From the late 1400s to the mid-1800s, it was very common for European men to marry African women on the Gold Coast. “These marriages produced prominent trading families who were important to the economic and political history of the coastal areas,” Ray said. “But as of the late 1800s, when Britain finally decided to formally colonize the Gold Coast, these relationships were increasingly frowned upon.”

While the shift was gradual, an official circular was issued in 1907 by John Rogers, the colony’s governor, which forbade European officers employed by the colonial administration from having relationships with African women. Two years later the Colonial Office in London issued a similar decree that reinforced Rogers’ local circular.

“These relationships were no longer accepted because they were viewed as posing a threat to administrative efficiency,” Ray said.

By breaching the divide between colonized and colonizer, which colonial rule was based upon, the administration feared that a European officer involved in a sexual relationship with a local woman risked, in the words of the Colonial Office, “lowering himself in the eyes of the natives, and diminishing his authority,” she said.

“Ensuring the respectability of its public officers meant that their private lives were increasingly policed,” Ray continued.
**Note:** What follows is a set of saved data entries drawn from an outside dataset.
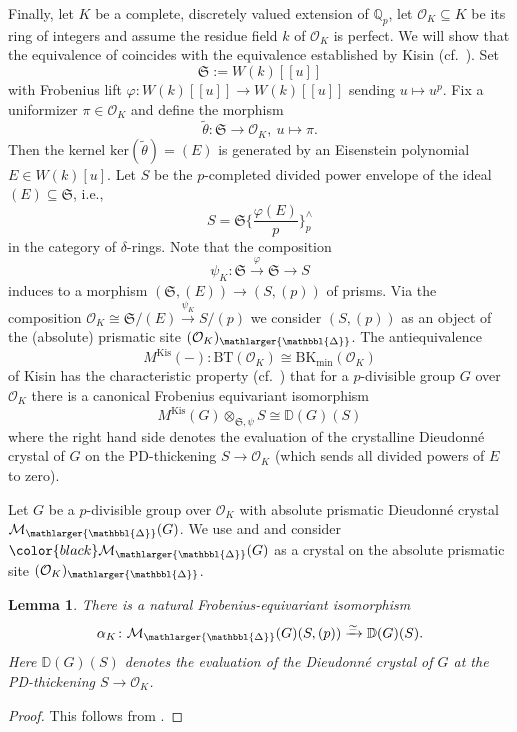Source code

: \documentclass{amsart}
\newcommand{\prism}{{\mathlarger{\mathbbl{\Delta}}}}
\theoremstyle{plain}
\newtheorem{lemma}[theorem]{Lemma}
\theoremstyle{definition}
\newcommand{\red}[1]{{\color{black} #1}}
\begin{document}
Finally, let $K$ be a complete, discretely valued extension of $\mathbb{Q}_p$, let $\mathcal{O}_K\subseteq K$ be its ring of integers and assume the residue field $k$ of $\mathcal{O}_K$ is perfect. We will show that the equivalence of  coincides with the equivalence established by Kisin (cf.\ \cite[Theorem 0.4]{kisin_crystalline_representations_and_f_crystals}). Set
$$
\mathfrak{S}:=W(k)[[u]]
$$
with Frobenius lift $\varphi\colon W(k)[[u]]\to W(k)[[u]]$ sending $u\mapsto u^p$.
Fix a uniformizer $\pi\in \mathcal{O}_K$ and define the morphism
$$
\tilde{\theta}\colon \mathfrak{S}\to \mathcal{O}_K,\ u\mapsto \pi.
$$
Then the kernel $\mathrm{ker}(\tilde{\theta})=(E)$ is generated by an Eisenstein polynomial $E\in W(k)[u]$. Let $S$ be the $p$-completed divided power envelope of the ideal $(E)\subseteq \mathfrak{S}$, i.e.,
$$
S=\mathfrak{S}\{\frac{\varphi(E)}{p}\}^\wedge_p
$$
in the category of $\delta$-rings. Note that the composition
$$
\psi_K\colon \mathfrak{S}\xrightarrow{\varphi}\mathfrak{S}\to S
$$
induces to a morphism $(\mathfrak{S},(E))\to (S,(p))$ of prisms. Via the composition $\mathcal{O}_K\cong \mathfrak{S}/(E)\xrightarrow{\psi_K} S/(p)$  we consider $(S,(p))$ as an object of the (absolute) prismatic site $(\mathcal{O}_K)_\prism$.
The antiequivalence
$$
M^{\mathrm{Kis}}(-)\colon \mathrm{BT}(\mathcal{O}_K)\cong \mathrm{BK}_{\mathrm{min}}(\mathcal{O}_K)
$$
of Kisin has the characteristic property (cf.\ \cite[Theorem (2.2.7)]{kisin_crystalline_representations_and_f_crystals}) that for a $p$-divisible group $G$ over $\mathcal{O}_K$ there is a canonical Frobenius equivariant isomorphism
$$
M^{\mathrm{Kis}}(G)\otimes_{\mathfrak{S},\psi}S\cong \mathbb{D}(G)(S)
$$
where the right hand side denotes the evaluation of the crystalline Dieudonn\'e crystal of $G$ on the PD-thickening $S\to \mathcal{O}_K$ (which sends all divided powers of $E$ to zero).

Let $G$ be a $p$-divisible group over $\mathcal{O}_K$ with absolute prismatic Dieudonn\'e crystal \red{$\mathcal{M}_\prism(G)$}. We use  and  and consider $\red{\mathcal{M}_\prism(G)}$ as a crystal on the absolute prismatic site $(\mathcal{O}_K)_\prism$.

\begin{lemma}
  \label{sec:comp-over-mathc-comparison-over-s-with-crystalline-dieudonne-module} There is a natural Frobenius-equivariant isomorphism
  $$
  \alpha_K\colon \mathcal{M}_\prism(G)(S,(p))\xrightarrow{\simeq} \mathbb{D}(G)(S).
  $$
  Here $\mathbb{D}(G)(S)$ denotes the evaluation of the Dieudonn\'e crystal of $G$ at the PD-thickening $S\to \mathcal{O}_K$. 
\end{lemma}
\begin{proof}
  This follows from .
\end{proof}
\end{document}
In other words, although British colonialism projected itself as trying to “civilize” colonized populations, it ironically ended up having to “colonize” European male sexuality as well.

As a result, these relationships became more clandestine, and it was this shift that caused Gold Coasters to begin publicly voicing their concerns, Ray said.
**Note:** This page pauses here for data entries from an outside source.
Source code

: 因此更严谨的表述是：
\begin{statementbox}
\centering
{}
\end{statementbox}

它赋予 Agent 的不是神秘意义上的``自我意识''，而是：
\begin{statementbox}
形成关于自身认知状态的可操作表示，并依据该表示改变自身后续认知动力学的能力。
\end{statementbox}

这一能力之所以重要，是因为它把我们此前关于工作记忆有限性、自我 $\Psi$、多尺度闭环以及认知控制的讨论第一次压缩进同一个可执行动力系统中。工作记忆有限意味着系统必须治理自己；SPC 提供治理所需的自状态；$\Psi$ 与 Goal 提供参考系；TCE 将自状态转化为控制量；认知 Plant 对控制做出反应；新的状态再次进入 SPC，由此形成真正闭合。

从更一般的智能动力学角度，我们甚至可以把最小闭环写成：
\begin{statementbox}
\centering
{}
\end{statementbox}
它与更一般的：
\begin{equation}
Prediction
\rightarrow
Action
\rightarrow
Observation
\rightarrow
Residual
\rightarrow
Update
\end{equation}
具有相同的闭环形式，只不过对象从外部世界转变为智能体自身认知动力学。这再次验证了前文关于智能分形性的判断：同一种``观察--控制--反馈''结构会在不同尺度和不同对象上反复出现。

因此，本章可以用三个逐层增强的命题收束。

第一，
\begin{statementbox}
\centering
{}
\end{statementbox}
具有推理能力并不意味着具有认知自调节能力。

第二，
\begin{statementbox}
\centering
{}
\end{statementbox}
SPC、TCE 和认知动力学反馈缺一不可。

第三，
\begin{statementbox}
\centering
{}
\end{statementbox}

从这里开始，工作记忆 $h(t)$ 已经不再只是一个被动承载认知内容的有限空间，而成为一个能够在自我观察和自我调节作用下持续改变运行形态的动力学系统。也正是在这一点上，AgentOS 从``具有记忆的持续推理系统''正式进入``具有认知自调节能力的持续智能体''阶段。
“Because by the early 20th century these relationships rarely conferred respectability to the women who participated in them, Gold Coasters soon began to fear that illicit alliances between European men and local women were corrupting female virtue and, by extension, threatening the future of the nation,” Ray said.
By drawing attention to the increasingly unseemly nature of these relationships, Africans began chipping away at the veneer of alleged European moral superiority that underpinned the legitimacy of colonialism.
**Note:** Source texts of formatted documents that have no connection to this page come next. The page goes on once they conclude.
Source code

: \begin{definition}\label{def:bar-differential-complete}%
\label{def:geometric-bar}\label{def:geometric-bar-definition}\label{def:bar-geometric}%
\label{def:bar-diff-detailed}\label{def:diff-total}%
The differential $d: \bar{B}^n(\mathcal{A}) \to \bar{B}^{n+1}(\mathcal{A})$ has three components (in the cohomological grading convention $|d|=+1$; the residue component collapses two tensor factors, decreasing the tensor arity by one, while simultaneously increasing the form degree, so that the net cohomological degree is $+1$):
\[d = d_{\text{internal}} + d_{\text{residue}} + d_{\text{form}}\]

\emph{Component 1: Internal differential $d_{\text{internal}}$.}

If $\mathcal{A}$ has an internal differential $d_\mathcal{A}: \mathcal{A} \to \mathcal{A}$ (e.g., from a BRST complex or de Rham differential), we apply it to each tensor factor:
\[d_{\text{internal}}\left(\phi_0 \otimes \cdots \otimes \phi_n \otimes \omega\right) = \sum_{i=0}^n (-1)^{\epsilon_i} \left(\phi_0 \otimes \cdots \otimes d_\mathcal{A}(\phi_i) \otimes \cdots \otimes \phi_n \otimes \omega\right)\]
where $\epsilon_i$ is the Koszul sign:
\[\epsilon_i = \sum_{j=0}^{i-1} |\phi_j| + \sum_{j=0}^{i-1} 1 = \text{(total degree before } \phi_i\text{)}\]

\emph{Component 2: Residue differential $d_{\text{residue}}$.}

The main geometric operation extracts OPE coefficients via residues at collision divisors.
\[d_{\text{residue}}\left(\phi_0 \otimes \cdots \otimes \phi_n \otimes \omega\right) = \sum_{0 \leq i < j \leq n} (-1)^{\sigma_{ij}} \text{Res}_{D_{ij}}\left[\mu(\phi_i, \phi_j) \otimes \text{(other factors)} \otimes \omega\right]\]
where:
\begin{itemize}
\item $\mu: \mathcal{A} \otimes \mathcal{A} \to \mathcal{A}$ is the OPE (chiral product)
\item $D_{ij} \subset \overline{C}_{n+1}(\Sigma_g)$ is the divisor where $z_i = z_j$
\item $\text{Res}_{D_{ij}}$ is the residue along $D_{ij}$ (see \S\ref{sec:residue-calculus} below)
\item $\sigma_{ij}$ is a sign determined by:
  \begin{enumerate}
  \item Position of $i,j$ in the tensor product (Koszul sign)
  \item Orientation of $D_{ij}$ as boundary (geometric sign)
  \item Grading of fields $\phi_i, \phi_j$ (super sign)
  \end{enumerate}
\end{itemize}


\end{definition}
“Commentaries began appearing in Gold Coast newspapers warning of the ‘sad fate of the country’ should European men continue satiating their sexual appetites with the colony’s young women,” Ray said. “Gold Coasters inverted colonial rhetoric by casting Europeans not as bearers of civilization, but as obstacles in the way of it.”

Though there is much research on what these unions meant for Europeans and colonial governments, few have written about what interracial sexual relationships meant for colonized peoples, Ray said. In addressing this question for Gold Coasters, she hopes that her manuscript, Policing Sexual Boundaries: The Politics of Race in Colonial Ghana, will make an important contribution to the literature on colonialism, African history, sexuality and gender studies and the Black Atlantic world.

With the support of a Fordham Faculty Fellowship, this summer Ray will again travel to Ghana and Britain to do research for the final chapter of her manuscript. Titled “The Annans and Knights: Black Atlantic Family Histories at Empire’s End,” this chapter traces the lives of two interracial families who defied colonial era prescriptions by loving across the color line during a time of great upheaval in the British Empire.

Ray also tries to make Africa’s history more widely accessible in other ways. For the last several years she has been a monthly columnist for New African magazine, the oldest Pan-African monthly in print. Her column, “Lest We Forget,” reflects on Africa’s past in relation to its present and future and allows Ray to reach audiences in Africa, Europe and the United States.

Ray’s longstanding interest in contemporary African affairs and politics also can be seen in her forthcoming co-edited volume, Darfur and the Crisis of Governance in Sudan: A Critical Reader, which brings together many of the leading thinkers and activists involved in understanding and proactively addressing the situation in Darfur and Sudan more generally.